Shadows & Sorcery #19
Welcome to the nineteenth edition of Shadows & Sorcery! This is is a paid subscriber post, but if you’re a free reader and are interested in more, or think a friend might be interested, as of writing I still have a few free paid subscriptions to hand out! Just go to my profile here on Substack and shoot me a message, or DM me on Twitter.
Below you’ll find tales of secrets: some of which are best left forgotten, and some which may be found by those who dare look…
Today’s tales are:
Tomb Dungeons
Offering of Night
Harvest Sacrifices
Memory of the Shadow
Earthen Church
Tomb Dungeons
Beneath the castle is a honeycomb of royal crypts housing the remains of no less than twenty-seven different ruling families. The castle, which sits upon a high knoll overlooking the majestic sweep of the golden savannah, has been a place of immense strategic importance for well over a thousand years. Because of this, every noble house who has taken control of it has interred its dead in the subterranean catacombs, ironically as a sign of their eternal sovereignty.
It was a crueller hand than most which decreed the stately crypts transformed into a prison. The commander, later known as the Usurper of Lys, had ousted and slain the decadent and negligent royals of the day.
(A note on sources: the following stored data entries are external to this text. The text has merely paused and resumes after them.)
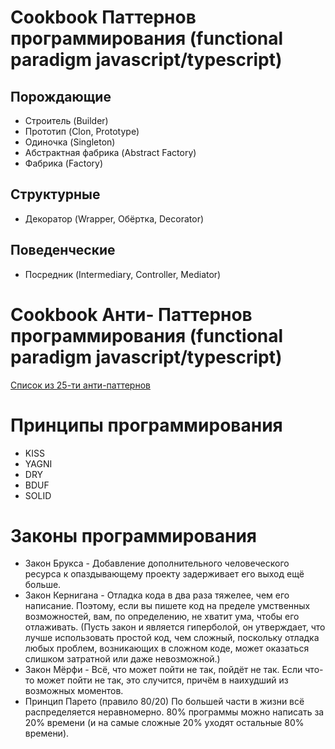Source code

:# Cookbook Паттернов программирования (functional paradigm javascript/typescript)

## Порождающие
- Строитель (Builder)
- Прототип (Clon, Prototype)
- Одиночка (Singleton)
- Абстрактная фабрика (Abstract Factory)
- Фабрика (Factory)
  

## Структурные
- Декоратор (Wrapper, Обёртка, Decorator)

## Поведенческие
- Посредник (Intermediary, Controller, Mediator)

# Cookbook Анти- Паттернов программирования (functional paradigm javascript/typescript)
[Список из 25-ти анти-паттернов ](https://github.com/cossack-don/cookbook-patterns/blob/main/anti-patterns.md)

# Принципы программирования
- KISS
- YAGNI
- DRY
- BDUF
- SOLID

# Законы программирования
- Закон Брукса - Добавление дополнительного человеческого ресурса к опаздывающему проекту задерживает его выход ещё больше.
- Закон Кернигана - Отладка кода в два раза тяжелее, чем его написание. Поэтому, если вы пишете код на пределе умственных возможностей, вам, по определению, не хватит ума, чтобы его отлаживать.
(Пусть закон и является гиперболой, он утверждает, что лучше использовать простой код, чем сложный, поскольку отладка любых проблем, возникающих в сложном коде, может оказаться слишком затратной или даже невозможной.)
- Закон Мёрфи - Всё, что может пойти не так, пойдёт не так. Если что-то может пойти не так, это случится, причём в наихудший из возможных моментов.
- Принцип Парето (правило 80/20) По большей части в жизни всё распределяется неравномерно. 80% программы можно написать за 20% времени (и на самые сложные 20% уходят остальные 80% времени).
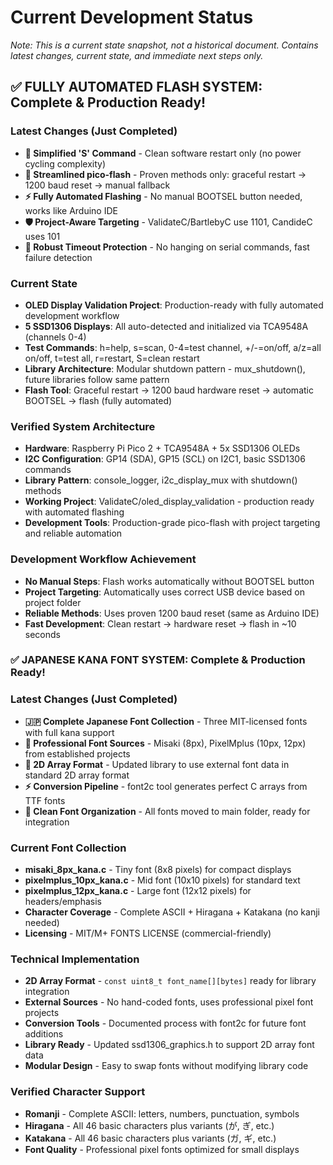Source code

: # Current Development Status
*Note: This is a current state snapshot, not a historical document. Contains latest changes, current state, and immediate next steps only.*

## ✅ FULLY AUTOMATED FLASH SYSTEM: Complete & Production Ready!

### Latest Changes (Just Completed)
- **🧹 Simplified 'S' Command** - Clean software restart only (no power cycling complexity)
- **🔧 Streamlined pico-flash** - Proven methods only: graceful restart → 1200 baud reset → manual fallback
- **⚡ Fully Automated Flashing** - No manual BOOTSEL button needed, works like Arduino IDE
- **🛡️ Project-Aware Targeting** - ValidateC/BartlebyC use 1101, CandideC uses 101
- **🔄 Robust Timeout Protection** - No hanging on serial commands, fast failure detection

### Current State
- **OLED Display Validation Project**: Production-ready with fully automated development workflow
- **5 SSD1306 Displays**: All auto-detected and initialized via TCA9548A (channels 0-4)
- **Test Commands**: h=help, s=scan, 0-4=test channel, +/-=on/off, a/z=all on/off, t=test all, r=restart, S=clean restart
- **Library Architecture**: Modular shutdown pattern - mux_shutdown(), future libraries follow same pattern
- **Flash Tool**: Graceful restart → 1200 baud hardware reset → automatic BOOTSEL → flash (fully automated)

### Verified System Architecture
- **Hardware**: Raspberry Pi Pico 2 + TCA9548A + 5x SSD1306 OLEDs
- **I2C Configuration**: GP14 (SDA), GP15 (SCL) on I2C1, basic SSD1306 commands
- **Library Pattern**: console_logger, i2c_display_mux with shutdown() methods
- **Working Project**: ValidateC/oled_display_validation - production ready with automated flashing
- **Development Tools**: Production-grade pico-flash with project targeting and reliable automation

### Development Workflow Achievement
- **No Manual Steps**: Flash works automatically without BOOTSEL button
- **Project Targeting**: Automatically uses correct USB device based on project folder
- **Reliable Methods**: Uses proven 1200 baud reset (same as Arduino IDE)
- **Fast Development**: Clean restart → hardware reset → flash in ~10 seconds

### ✅ JAPANESE KANA FONT SYSTEM: Complete & Production Ready!

### Latest Changes (Just Completed)
- **🇯🇵 Complete Japanese Font Collection** - Three MIT-licensed fonts with full kana support
- **📝 Professional Font Sources** - Misaki (8px), PixelMplus (10px, 12px) from established projects
- **🔧 2D Array Format** - Updated library to use external font data in standard 2D array format
- **⚡ Conversion Pipeline** - font2c tool generates perfect C arrays from TTF fonts
- **🧹 Clean Font Organization** - All fonts moved to main folder, ready for integration

### Current Font Collection
- **misaki_8px_kana.c** - Tiny font (8x8 pixels) for compact displays
- **pixelmplus_10px_kana.c** - Mid font (10x10 pixels) for standard text
- **pixelmplus_12px_kana.c** - Large font (12x12 pixels) for headers/emphasis
- **Character Coverage** - Complete ASCII + Hiragana + Katakana (no kanji needed)
- **Licensing** - MIT/M+ FONTS LICENSE (commercial-friendly)

### Technical Implementation
- **2D Array Format** - `const uint8_t font_name[][bytes]` ready for library integration
- **External Sources** - No hand-coded fonts, uses professional pixel font projects
- **Conversion Tools** - Documented process with font2c for future font additions
- **Library Ready** - Updated ssd1306_graphics.h to support 2D array font data
- **Modular Design** - Easy to swap fonts without modifying library code

### Verified Character Support
- **Romanji** - Complete ASCII: letters, numbers, punctuation, symbols
- **Hiragana** - All 46 basic characters plus variants (が, ぎ, etc.)
- **Katakana** - All 46 basic characters plus variants (ガ, ギ, etc.)
- **Font Quality** - Professional pixel fonts optimized for small displays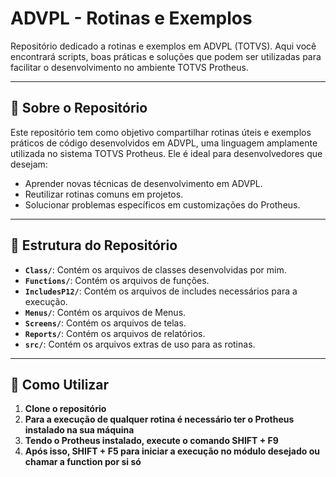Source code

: # ADVPL - Rotinas e Exemplos  
Repositório dedicado a rotinas e exemplos em ADVPL (TOTVS). Aqui você encontrará scripts, boas práticas e soluções que podem ser utilizadas para facilitar o desenvolvimento no ambiente TOTVS Protheus.

---

## 📖 Sobre o Repositório  
Este repositório tem como objetivo compartilhar rotinas úteis e exemplos práticos de código desenvolvidos em ADVPL, uma linguagem amplamente utilizada no sistema TOTVS Protheus. Ele é ideal para desenvolvedores que desejam:

- Aprender novas técnicas de desenvolvimento em ADVPL.
- Reutilizar rotinas comuns em projetos.
- Solucionar problemas específicos em customizações do Protheus.

---

## 📂 Estrutura do Repositório  

- **`Class/`**:  Contém os arquivos de classes desenvolvidas por mim.
- **`Functions/`**: Contém os arquivos de funções. 
- **`IncludesP12/`**: Contém os arquivos de includes necessários para a execução.
- **`Menus/`**: Contém os arquivos de Menus.
- **`Screens/`**: Contém os arquivos de telas.
- **`Reports/`**: Contém os arquivos de relatórios.
- **`src/`**: Contém os arquivos extras de uso para as rotinas.  

---


## 🚀 Como Utilizar  

1. **Clone o repositório**
2. **Para a execução de qualquer rotina é necessário ter o Protheus instalado na sua máquina**
3. **Tendo o Protheus instalado, execute o comando SHIFT + F9**
4. **Após isso, SHIFT + F5 para iniciar a execução no módulo desejado ou chamar a function por si só**
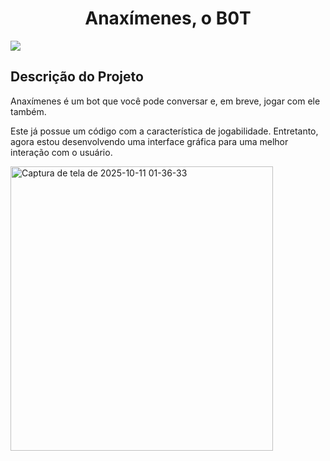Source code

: <h1 align="center"> Anaxímenes, o B0T </h1>
<img src=https://img.shields.io/badge/STATUS-EM_DESENVOLVIMENTO-brightgreen />
<h2> Descrição do Projeto </h2>
<div> Anaxímenes é um bot que você pode conversar e, em breve, jogar com ele também. <p> 
Este já possue um código com a característica de jogabilidade. 
Entretanto, agora estou desenvolvendo uma interface gráfica para uma melhor interação com o usuário. </p></div>
<img width="420" height="455" alt="Captura de tela de 2025-10-11 01-36-33" src="https://github.com/user-attachments/assets/922347cf-3507-4aa5-a7fa-c051bfdc9fd2" />
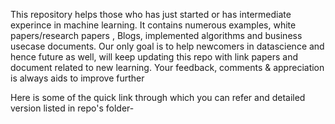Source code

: This repository helps those who has just started or has intermediate experince in machine learning. It contains numerous examples, white papers/research papers , Blogs, implemented algorithms and business usecase documents. Our only goal is to help newcomers in datascience and hence future as well, will keep updating this repo with link papers and document related to new learning. Your feedback, comments & appreciation is always aids to improve further

Here is some of the quick link through which you can refer and detailed version listed in repo's folder-
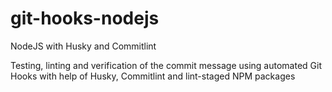 # git-hooks-nodejs
NodeJS with Husky and Commitlint

Testing, linting and verification of the commit message using automated Git Hooks with help of Husky, Commitlint and lint-staged NPM packages
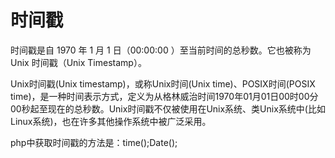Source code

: 时间戳
======

时间戳是自 1970 年 1 月 1 日（00:00:00 ）至当前时间的总秒数。它也被称为 Unix 时间戳（Unix Timestamp）。

Unix时间戳(Unix timestamp)，或称Unix时间(Unix time)、POSIX时间(POSIX time)，是一种时间表示方式，定义为从格林威治时间1970年01月01日00时00分00秒起至现在的总秒数。Unix时间戳不仅被使用在Unix系统、类Unix系统中(比如Linux系统)，也在许多其他操作系统中被广泛采用。

php中获取时间戳的方法是：time();Date();
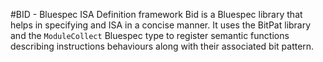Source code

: #BID - Bluespec ISA Definition framework
Bid is a Bluespec library that helps in specifying and ISA in a concise manner. It uses the BitPat library and the `ModuleCollect` Bluespec type to register semantic functions describing instructions behaviours along with their associated bit pattern.
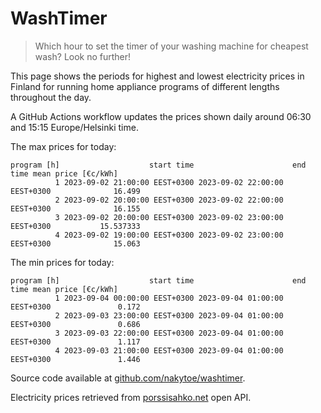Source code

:
# WashTimer

> Which hour to set the timer of your washing machine for cheapest wash? Look no further!

This page shows the periods for highest and lowest electricity prices in Finland 
for running home appliance programs of different lengths throughout the day. 

A GitHub Actions workflow updates the prices shown daily around 06:30 and 15:15 Europe/Helsinki time.

The max prices for today:

	program [h]                    start time                      end time mean price [€c/kWh]
	          1 2023-09-02 21:00:00 EEST+0300 2023-09-02 22:00:00 EEST+0300              16.499
	          2 2023-09-02 20:00:00 EEST+0300 2023-09-02 22:00:00 EEST+0300              16.155
	          3 2023-09-02 20:00:00 EEST+0300 2023-09-02 23:00:00 EEST+0300           15.537333
	          4 2023-09-02 19:00:00 EEST+0300 2023-09-02 23:00:00 EEST+0300              15.063

The min prices for today:

	program [h]                    start time                      end time mean price [€c/kWh]
	          1 2023-09-04 00:00:00 EEST+0300 2023-09-04 01:00:00 EEST+0300               0.172
	          2 2023-09-03 23:00:00 EEST+0300 2023-09-04 01:00:00 EEST+0300               0.686
	          3 2023-09-03 22:00:00 EEST+0300 2023-09-04 01:00:00 EEST+0300               1.117
	          4 2023-09-03 21:00:00 EEST+0300 2023-09-04 01:00:00 EEST+0300               1.446


Source code available at [github.com/nakytoe/washtimer](https://github.com/nakytoe/washtimer).

Electricity prices retrieved from [porssisahko.net](https://porssisahko.net/api) open API.
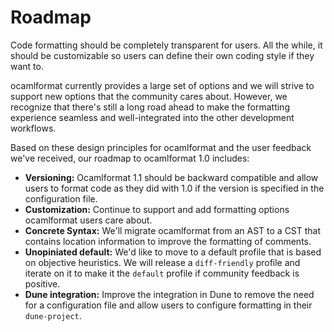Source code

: # Roadmap

Code formatting should be completely transparent for users. All the while, it should be customizable so users can define their own coding style if they want to.

ocamlformat currently provides a large set of options and we will strive to support new options that the community cares about. However, we recognize that there's still a long road ahead to make the formatting experience seamless and well-integrated into the other development workflows.

Based on these design principles for ocamlformat and the user feedback we've received, our roadmap to ocamlformat 1.0 includes:

- **Versioning:** Ocamlformat 1.1 should be backward compatible and allow users to format code as they did with 1.0 if the version is specified in the configuration file.
- **Customization:** Continue to support and add formatting options ocamlformat users care about.
- **Concrete Syntax:** We'll migrate ocamlformat from an AST to a CST that contains location information to improve the formatting of comments.
- **Unopiniated default:** We'd like to move to a default profile that is based on objective heuristics. We will release a `diff-friendly` profile and iterate on it to make it the `default` profile if community feedback is positive.
- **Dune integration:** Improve the integration in Dune to remove the need for a configuration file and allow users to configure formatting in their `dune-project`.
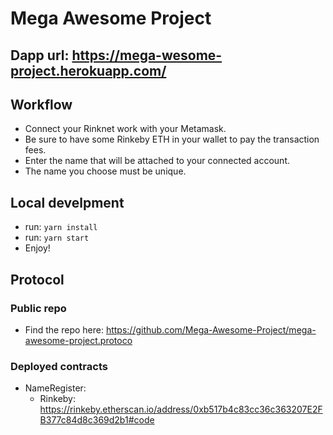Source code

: # Mega Awesome Project

## Dapp url: https://mega-wesome-project.herokuapp.com/

## Workflow

- Connect your Rinknet work with your Metamask.
- Be sure to have some Rinkeby ETH in your wallet to pay the transaction fees.
- Enter the name that will be attached to your connected account.
- The name you choose must be unique.

## Local develpment

- run: `yarn install`
- run: `yarn start`
- Enjoy!

## Protocol
### Public repo
- Find the repo here: https://github.com/Mega-Awesome-Project/mega-awesome-project.protoco

### Deployed contracts

- NameRegister: 
    - Rinkeby: https://rinkeby.etherscan.io/address/0xb517b4c83cc36c363207E2FB377c84d8c369d2b1#code
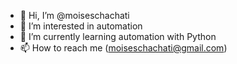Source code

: - 👋 Hi, I’m @moiseschachati
- 👀 I’m interested in automation
- 🌱 I’m currently learning automation with Python
- 📫 How to reach me (moiseschachati@gmail.com)

<!---
moiseschachati/moiseschachati is a ✨ special ✨ repository because its `README.md` (this file) appears on your GitHub profile.
You can click the Preview link to take a look at your changes.
--->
However, in the violent upheaval, it would appear his heart had grown hard with bloodshed, and he threw his remaining enemies into the very burial vaults of their ancestors.
The castle never recovered.
Once the commander had himself been ousted and a small series of conflicts were fought over succession, the new house made the castle their seat. They almost immediately continued the usurper's practice, and there was more than enough room for decades to come. No more did the dead of the rulers rest under the castle as a symbol, instead royal graveyards were established in secret gardens that soon became forgotten corners.
A royal tomb is a small mausoleum, a room in which the deceased in placed in a sarcophagus and surrounded by arms and trinkets, sometimes portraits, sometimes even faux living arrangements. Even the smallest examples can house up to three prisoners. It would seem that, in a desperate bid for escape, some inmates resorted to despicable acts, the remains of which still litter the floors of some vaults. Royals of past ages were all but above reprisal, and many were able to indulge certain tastes and interests of an occult nature.
A single diary entry records the day in which an assassin was discovered and taken to the tomb dungeons, only for the doors to be thrown open on the sight of golden-robed corpses shambling towards the light. After this, a new shaft was dug, and the dungeons became instead an oubliette: a hole in the ground into which certain problems might be thrown and forgotten.
The castle and its surrounding village are no longer inhabited. Years ago civil war erupted and the reviled keep was left to rot as one of many now slowly vanishing reminders of something that must never happen again. But the tomb dungeons are still there, under the great hill. In their halls walk the fruits of desperation and madness. There will come a day in a far off time when that castle is raised back up or ignorant minds tunnel too deep, and the combined blights of a dark age will stalk once more the lands of men.